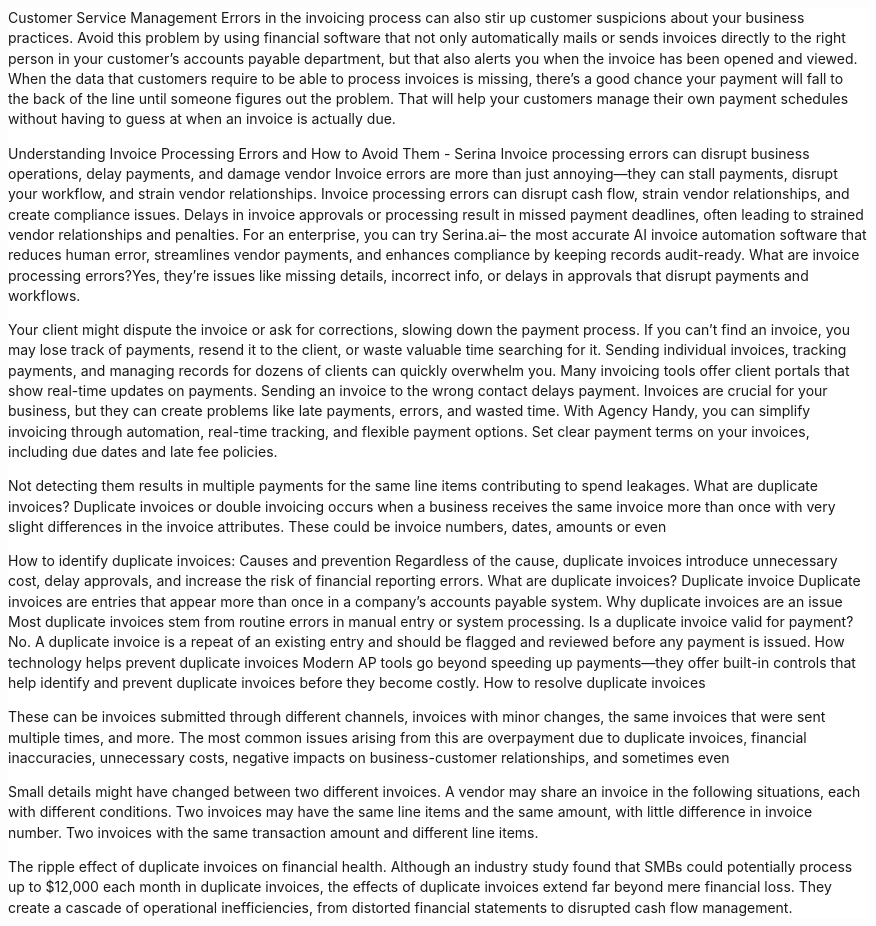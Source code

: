 Customer Service Management Errors in the invoicing process can also stir up customer suspicions about your business practices. Avoid this problem by using financial software that not only automatically mails or sends invoices directly to the right person in your customer’s accounts payable department, but that also alerts you when the invoice has been opened and viewed. When the data that customers require to be able to process invoices is missing, there’s a good chance your payment will fall to the back of the line until someone figures out the problem. That will help your customers manage their own payment schedules without having to guess at when an invoice is actually due.

Understanding Invoice Processing Errors and How to Avoid Them - Serina Invoice processing errors can disrupt business operations, delay payments, and damage vendor Invoice errors are more than just annoying—they can stall payments, disrupt your workflow, and strain vendor relationships. Invoice processing errors can disrupt cash flow, strain vendor relationships, and create compliance issues. Delays in invoice approvals or processing result in missed payment deadlines, often leading to strained vendor relationships and penalties. For an enterprise, you can try Serina.ai– the most accurate AI invoice automation software that reduces human error, streamlines vendor payments, and enhances compliance by keeping records audit-ready. What are invoice processing errors?Yes, they’re issues like missing details, incorrect info, or delays in approvals that disrupt payments and workflows. [](https://www.serina.ai/invoice-processing-errors/#top "Go to top")

Your client might dispute the invoice or ask for corrections, slowing down the payment process. If you can’t find an invoice, you may lose track of payments, resend it to the client, or waste valuable time searching for it. Sending individual invoices, tracking payments, and managing records for dozens of clients can quickly overwhelm you. Many invoicing tools offer client portals that show real-time updates on payments. Sending an invoice to the wrong contact delays payment. Invoices are crucial for your business, but they can create problems like late payments, errors, and wasted time. With Agency Handy, you can simplify invoicing through automation, real-time tracking, and flexible payment options. Set clear payment terms on your invoices, including due dates and late fee policies.

Not detecting them results in multiple payments for the same line items contributing to spend leakages. What are duplicate invoices? Duplicate invoices or double invoicing occurs when a business receives the same invoice more than once with very slight differences in the invoice attributes. These could be invoice numbers, dates, amounts or even

How to identify duplicate invoices: Causes and prevention Regardless of the cause, duplicate invoices introduce unnecessary cost, delay approvals, and increase the risk of financial reporting errors. What are duplicate invoices? Duplicate invoice Duplicate invoices are entries that appear more than once in a company’s accounts payable system. Why duplicate invoices are an issue Most duplicate invoices stem from routine errors in manual entry or system processing. Is a duplicate invoice valid for payment? No. A duplicate invoice is a repeat of an existing entry and should be flagged and reviewed before any payment is issued. How technology helps prevent duplicate invoices Modern AP tools go beyond speeding up payments—they offer built-in controls that help identify and prevent duplicate invoices before they become costly. How to resolve duplicate invoices

These can be invoices submitted through different channels, invoices with minor changes, the same invoices that were sent multiple times, and more. The most common issues arising from this are overpayment due to duplicate invoices, financial inaccuracies, unnecessary costs, negative impacts on business-customer relationships, and sometimes even

Small details might have changed between two different invoices. A vendor may share an invoice in the following situations, each with different conditions. Two invoices may have the same line items and the same amount, with little difference in invoice number. Two invoices with the same transaction amount and different line items.

The ripple effect of duplicate invoices on financial health. Although an industry study found that SMBs could potentially process up to $12,000 each month in duplicate invoices, the effects of duplicate invoices extend far beyond mere financial loss. They create a cascade of operational inefficiencies, from distorted financial statements to disrupted cash flow management.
====
→ **Directions**: Retype the data in full. Images do not go in the copy.

→ **Final answer**:
Source code

: Customer Service Management Errors in the invoicing process can also stir up customer suspicions about your business practices. Avoid this problem by using financial software that not only automatically mails or sends invoices directly to the right person in your customer’s accounts payable department, but that also alerts you when the invoice has been opened and viewed. When the data that customers require to be able to process invoices is missing, there’s a good chance your payment will fall to the back of the line until someone figures out the problem. That will help your customers manage their own payment schedules without having to guess at when an invoice is actually due.

Understanding Invoice Processing Errors and How to Avoid Them - Serina Invoice processing errors can disrupt business operations, delay payments, and damage vendor Invoice errors are more than just annoying—they can stall payments, disrupt your workflow, and strain vendor relationships. Invoice processing errors can disrupt cash flow, strain vendor relationships, and create compliance issues. Delays in invoice approvals or processing result in missed payment deadlines, often leading to strained vendor relationships and penalties. For an enterprise, you can try Serina.ai– the most accurate AI invoice automation software that reduces human error, streamlines vendor payments, and enhances compliance by keeping records audit-ready. What are invoice processing errors?Yes, they’re issues like missing details, incorrect info, or delays in approvals that disrupt payments and workflows. [](https://www.serina.ai/invoice-processing-errors/#top "Go to top")

Your client might dispute the invoice or ask for corrections, slowing down the payment process. If you can’t find an invoice, you may lose track of payments, resend it to the client, or waste valuable time searching for it. Sending individual invoices, tracking payments, and managing records for dozens of clients can quickly overwhelm you. Many invoicing tools offer client portals that show real-time updates on payments. Sending an invoice to the wrong contact delays payment. Invoices are crucial for your business, but they can create problems like late payments, errors, and wasted time. With Agency Handy, you can simplify invoicing through automation, real-time tracking, and flexible payment options. Set clear payment terms on your invoices, including due dates and late fee policies.

Not detecting them results in multiple payments for the same line items contributing to spend leakages. What are duplicate invoices? Duplicate invoices or double invoicing occurs when a business receives the same invoice more than once with very slight differences in the invoice attributes. These could be invoice numbers, dates, amounts or even

How to identify duplicate invoices: Causes and prevention Regardless of the cause, duplicate invoices introduce unnecessary cost, delay approvals, and increase the risk of financial reporting errors. What are duplicate invoices? Duplicate invoice Duplicate invoices are entries that appear more than once in a company’s accounts payable system. Why duplicate invoices are an issue Most duplicate invoices stem from routine errors in manual entry or system processing. Is a duplicate invoice valid for payment? No. A duplicate invoice is a repeat of an existing entry and should be flagged and reviewed before any payment is issued. How technology helps prevent duplicate invoices Modern AP tools go beyond speeding up payments—they offer built-in controls that help identify and prevent duplicate invoices before they become costly. How to resolve duplicate invoices

These can be invoices submitted through different channels, invoices with minor changes, the same invoices that were sent multiple times, and more. The most common issues arising from this are overpayment due to duplicate invoices, financial inaccuracies, unnecessary costs, negative impacts on business-customer relationships, and sometimes even

Small details might have changed between two different invoices. A vendor may share an invoice in the following situations, each with different conditions. Two invoices may have the same line items and the same amount, with little difference in invoice number. Two invoices with the same transaction amount and different line items.

The ripple effect of duplicate invoices on financial health. Although an industry study found that SMBs could potentially process up to $12,000 each month in duplicate invoices, the effects of duplicate invoices extend far beyond mere financial loss. They create a cascade of operational inefficiencies, from distorted financial statements to disrupted cash flow management.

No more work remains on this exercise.